▶ **Aim of the exercise**
Take the records below and retype them line by line, from the first line through the one containing "(for SVG->EPS conversion)"; stop there.

▶ **Supplied records**
-=-=-=-=-
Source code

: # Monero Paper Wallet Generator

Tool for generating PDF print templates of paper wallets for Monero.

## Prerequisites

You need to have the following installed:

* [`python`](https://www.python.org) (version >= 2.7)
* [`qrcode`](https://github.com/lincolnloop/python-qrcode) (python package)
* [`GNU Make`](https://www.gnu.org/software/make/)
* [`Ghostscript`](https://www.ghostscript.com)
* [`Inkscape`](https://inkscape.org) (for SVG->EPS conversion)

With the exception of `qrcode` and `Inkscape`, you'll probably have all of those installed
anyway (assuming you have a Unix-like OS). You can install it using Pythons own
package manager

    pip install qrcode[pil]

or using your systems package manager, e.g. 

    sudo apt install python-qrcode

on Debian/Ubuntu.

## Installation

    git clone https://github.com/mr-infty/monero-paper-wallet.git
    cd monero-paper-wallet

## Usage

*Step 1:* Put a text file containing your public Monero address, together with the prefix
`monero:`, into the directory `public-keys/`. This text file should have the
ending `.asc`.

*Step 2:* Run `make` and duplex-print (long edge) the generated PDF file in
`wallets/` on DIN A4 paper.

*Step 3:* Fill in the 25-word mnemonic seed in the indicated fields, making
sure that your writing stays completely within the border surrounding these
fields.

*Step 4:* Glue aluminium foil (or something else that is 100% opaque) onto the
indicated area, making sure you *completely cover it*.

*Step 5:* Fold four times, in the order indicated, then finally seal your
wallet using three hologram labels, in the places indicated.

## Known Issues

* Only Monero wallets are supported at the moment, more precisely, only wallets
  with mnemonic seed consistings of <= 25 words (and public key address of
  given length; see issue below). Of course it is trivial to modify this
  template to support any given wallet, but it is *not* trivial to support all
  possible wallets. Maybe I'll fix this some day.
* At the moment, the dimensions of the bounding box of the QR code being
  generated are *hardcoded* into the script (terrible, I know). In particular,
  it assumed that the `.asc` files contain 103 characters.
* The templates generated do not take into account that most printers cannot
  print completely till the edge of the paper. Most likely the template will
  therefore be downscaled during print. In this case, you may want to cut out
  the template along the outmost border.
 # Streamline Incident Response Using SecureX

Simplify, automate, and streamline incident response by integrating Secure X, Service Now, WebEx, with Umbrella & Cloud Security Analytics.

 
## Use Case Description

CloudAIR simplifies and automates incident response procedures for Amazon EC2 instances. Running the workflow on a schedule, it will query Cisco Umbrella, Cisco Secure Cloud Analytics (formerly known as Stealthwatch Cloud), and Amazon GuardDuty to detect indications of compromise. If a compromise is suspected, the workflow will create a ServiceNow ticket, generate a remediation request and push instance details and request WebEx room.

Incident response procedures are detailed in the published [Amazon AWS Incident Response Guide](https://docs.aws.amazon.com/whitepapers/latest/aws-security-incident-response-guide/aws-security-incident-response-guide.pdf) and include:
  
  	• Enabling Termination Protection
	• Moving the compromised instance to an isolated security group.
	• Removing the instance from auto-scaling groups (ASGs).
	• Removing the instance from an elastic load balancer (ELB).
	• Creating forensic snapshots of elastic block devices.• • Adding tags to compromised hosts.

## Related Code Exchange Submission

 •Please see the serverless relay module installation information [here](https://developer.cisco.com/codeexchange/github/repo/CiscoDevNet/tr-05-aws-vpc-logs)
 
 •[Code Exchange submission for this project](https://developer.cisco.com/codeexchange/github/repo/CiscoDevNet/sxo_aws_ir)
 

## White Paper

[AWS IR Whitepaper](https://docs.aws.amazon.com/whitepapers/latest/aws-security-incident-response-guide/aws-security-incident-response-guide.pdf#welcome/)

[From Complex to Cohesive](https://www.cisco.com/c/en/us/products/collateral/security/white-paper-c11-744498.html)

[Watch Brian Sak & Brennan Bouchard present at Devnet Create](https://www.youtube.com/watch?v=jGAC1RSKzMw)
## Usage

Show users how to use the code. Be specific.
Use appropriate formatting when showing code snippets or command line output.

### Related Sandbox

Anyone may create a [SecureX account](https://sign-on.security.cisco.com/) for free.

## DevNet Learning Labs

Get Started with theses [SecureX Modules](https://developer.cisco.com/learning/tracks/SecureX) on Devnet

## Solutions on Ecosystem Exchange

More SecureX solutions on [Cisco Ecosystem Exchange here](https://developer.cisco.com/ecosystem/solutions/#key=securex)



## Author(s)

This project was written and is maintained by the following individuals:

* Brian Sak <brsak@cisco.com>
-=-=-=-=-
▶ **Exercise answer**
Source code

: # Monero Paper Wallet Generator

Tool for generating PDF print templates of paper wallets for Monero.

## Prerequisites

You need to have the following installed:

* [`python`](https://www.python.org) (version >= 2.7)
* [`qrcode`](https://github.com/lincolnloop/python-qrcode) (python package)
* [`GNU Make`](https://www.gnu.org/software/make/)
* [`Ghostscript`](https://www.ghostscript.com)
* [`Inkscape`](https://inkscape.org) (for SVG->EPS conversion)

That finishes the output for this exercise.